Pensé en premier lieu pour la Nouvelle-Calédonie, le dispositif Cadres d’Avenir a été élargi à d’autres territoires et mis en place en 2023, à titre expérimental pour une durée de cinq ans, jusqu’en août 2028, en Guadeloupe, en Martinique et à Saint-Martin. Il accompagne les jeunes de moins de 30 ans (lycéens, étudiants ou personnes en reprise d’études) dans la poursuite de leur formation dans l’Hexagone, afin de répondre aux besoins en cadres intermédiaires et supérieurs des territoires concernés.
Une démarche saluée par le secrétaire général de la Préfecture, Fabrice Thibier, qui en a lui-même fait l’expérience en son temps. Originaire de La Réunion, il avait en effet pu bénéficier du financement d’un aller simple… Aujourd’hui, le dispositif est bien plus conséquent et surtout mieux réfléchi.
Former les futurs cadres
Soutenu par la Collectivité de Saint-Martin et LADOM (L’agence de l’outre-mer pour la mobilité), Cadres d’Avenir inclut une aide à l’installation de 800 €, la prise en charge d’un billet d’avion aller-retour chaque année et une allocation mensuelle forfaitaire de 808 €. Mais, comme l’a indiqué Nesly Dolne, responsable de LADOM sur les îles du Nord, les bénéficiaires ont également un suivi administratif et pédagogique avec un interlocuteur dédié, et un accompagnement lors de leur insertion professionnelle. Une aide financière non négligeable pour les familles et un soutien important pour les jeunes qui se retrouvent « expatriés » avec souvent des difficultés d’adaptation.

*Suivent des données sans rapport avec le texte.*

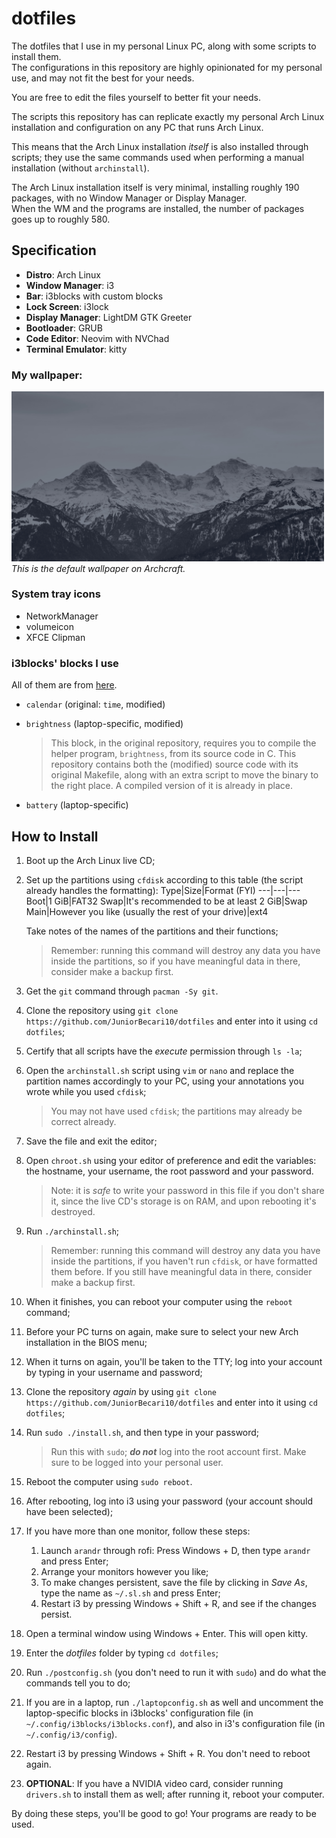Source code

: # dotfiles

The dotfiles that I use in my personal Linux PC, along with some scripts to install them. <br />
The configurations in this repository are highly opinionated for my personal use, and may not fit the best for your needs.

You are free to edit the files yourself to better fit your needs.

The scripts this repository has can replicate exactly my personal Arch Linux installation and configuration on any PC that runs Arch Linux.

This means that the Arch Linux installation _itself_ is also installed through scripts;
they use the same commands used when performing a manual installation (without `archinstall`).

The Arch Linux installation itself is very minimal, installing roughly 190 packages, with no Window Manager or Display Manager. <br />
When the WM and the programs are installed, the number of packages goes up to roughly 580.

## Specification

- **Distro**: Arch Linux
- **Window Manager**: i3
- **Bar**: i3blocks with custom blocks
- **Lock Screen**: i3lock
- **Display Manager**: LightDM GTK Greeter
- **Bootloader**: GRUB
- **Code Editor**: Neovim with NVChad
- **Terminal Emulator**: kitty

### My wallpaper:

<img src=".config/wallpaper.jpg" width=500 /> <br />
_This is the default wallpaper on Archcraft._

### System tray icons

- NetworkManager
- volumeicon
- XFCE Clipman

### i3blocks' blocks I use

All of them are from [here](https://github.com/vivien/i3blocks-contrib).

- `calendar` (original: `time`, modified)
- `brightness` (laptop-specific, modified)
  
  > This block, in the original repository, requires you to compile the helper program, `brightness`, from its source code in C.
  > This repository contains both the (modified) source code with its original Makefile,
  > along with an extra script to move the binary to the right place.
  > A compiled version of it is already in place.
- `battery` (laptop-specific)

## How to Install

1. Boot up the Arch Linux live CD;
2. Set up the partitions using `cfdisk` according to this table (the script already handles the formatting):
   Type|Size|Format (FYI)
   ---|---|---
   Boot|1 GiB|FAT32
   Swap|It's recommended to be at least 2 GiB|Swap
   Main|However you like (usually the rest of your drive)|ext4
   
   Take notes of the names of the partitions and their functions;
   > Remember: running this command will destroy any data you have inside the partitions,
   > so if you have meaningful data in there, consider make a backup first.
4. Get the `git` command through `pacman -Sy git`.
5. Clone the repository using `git clone https://github.com/JuniorBecari10/dotfiles` and enter into it using `cd dotfiles`;
6. Certify that all scripts have the _execute_ permission through `ls -la`;
7. Open the `archinstall.sh` script using `vim` or `nano` and replace the partition names accordingly to your PC, using your annotations you wrote while you used `cfdisk`;
   > You may not have used `cfdisk`; the partitions may already be correct already.
9. Save the file and exit the editor;
10. Open `chroot.sh` using your editor of preference and edit the variables: the hostname, your username, the root password and your password.
    > Note: it is _safe_ to write your password in this file if you don't share it, since the live CD's storage is on RAM, and upon rebooting it's destroyed.
11. Run `./archinstall.sh`;
    > Remember: running this command will destroy any data you have inside the partitions, if you haven't run `cfdisk`, or have formatted them before.
    > If you still have meaningful data in there, consider make a backup first.
12. When it finishes, you can reboot your computer using the `reboot` command;
13. Before your PC turns on again, make sure to select your new Arch installation in the BIOS menu;
14. When it turns on again, you'll be taken to the TTY; log into your account by typing in your username and password;
15. Clone the repository _again_ by using `git clone https://github.com/JuniorBecari10/dotfiles` and enter into it using `cd dotfiles`;
16. Run `sudo ./install.sh`, and then type in your password;
    > Run this with `sudo`; **_do not_** log into the root account first. Make sure to be logged into your personal user.
17. Reboot the computer using `sudo reboot`.
18. After rebooting, log into i3 using your password (your account should have been selected);
19. If you have more than one monitor, follow these steps:
    1. Launch `arandr` through rofi: Press Windows + D, then type `arandr` and press Enter;
    2. Arrange your monitors however you like;
    3. To make changes persistent, save the file by clicking in _Save As_, type the name as `~/.sl.sh` and press Enter;
    4. Restart i3 by pressing Windows + Shift + R, and see if the changes persist.
21. Open a terminal window using Windows + Enter. This will open kitty.
22. Enter the _dotfiles_ folder by typing `cd dotfiles`;
23. Run `./postconfig.sh` (you don't need to run it with `sudo`) and do what the commands tell you to do;
24. If you are in a laptop, run `./laptopconfig.sh` as well and uncomment the laptop-specific blocks in i3blocks' configuration file (in `~/.config/i3blocks/i3blocks.conf`), and also in i3's configuration file (in `~/.config/i3/config`).
25. Restart i3 by pressing Windows + Shift + R. You don't need to reboot again.
26. **OPTIONAL**: If you have a NVIDIA video card, consider running `drivers.sh` to install them as well; after running it, reboot your computer.

By doing these steps, you'll be good to go! Your programs are ready to be used.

La sélection des candidats se fait parmi ceux ayant déjà obtenu un diplôme et ayant un projet professionnel dans l’un des secteurs d’activité en difficulté de recrutement. Pour cette promotion 2026, ils étaient quatre jeunes bacheliers, sélectionnés pour leur parcours scolaire, leur motivation et leur projet professionnel, à signer leur contrat d’engagement avant de s’envoler pour l’Hexagone. Un moment « solennel » pour Agnès Lautone, responsable de l’unité territoriale de la DEETS, car ces jeunes se lancent dans un processus long avec la volonté de s’engager pour Saint-Martin.
Partir pour mieux revenir
Seule jeune fille cette année, Thaïra Samer souhaite devenir architecte, mais elle a opté dans un premier temps pour des études de génie civil à Bourges, afin d’acquérir des bases solides, notamment en matière de rénovation des structures, nécessaires selon elle au vu des besoins du territoire. Autre secteur en manque de cadres, le BTP. C’est la voie qu’a choisie Keanu Rapin qui partira à Anglet pour préparer un BTS avec l’idée de revenir en tant que chef de travaux ou conducteur de chantier. Les deux autres candidats ont quant à eux décidé de tabler sur un secteur porteur, le tourisme, et se lanceront à la rentrée dans un cursus en hôtellerie-restauration. Gabriel Cadiou intégrera l’école Médéric à Paris et Mathéo Ginkels celle de Vatel à Bordeaux. Deux établissements reconnus en la matière qui devraient leur assurer la formation nécessaire pour ouvrir leur propre établissement à leur retour.
En contrepartie, ils se sont engagés à revenir exercer à Saint-Martin à l’issue de leur formation. Un délai cependant jugé un peu court, car dans la pratique, comme le souligne Fabrice Thibier, il faut souvent réaliser un stage de fin d’études. Un point sur lequel le rejoint Junisa Gumbs, directrice de cabinet du président de la Collectivité, qui soutient le déploiement du dispositif à Saint-Martin depuis ses débuts, et qui a indiqué qu’une réflexion était en cours pour, qu’au cas par cas, on puisse laisser le temps aux futurs cadres d’acquérir une première expérience professionnelle avant leur retour. À noter que l’aide financière de Cadres d’Avenir est cumulable avec l’APL (aide personnalisée au logement) et la bourse accordée par la Collectivité pour les études supérieures (jusqu’au doctorat).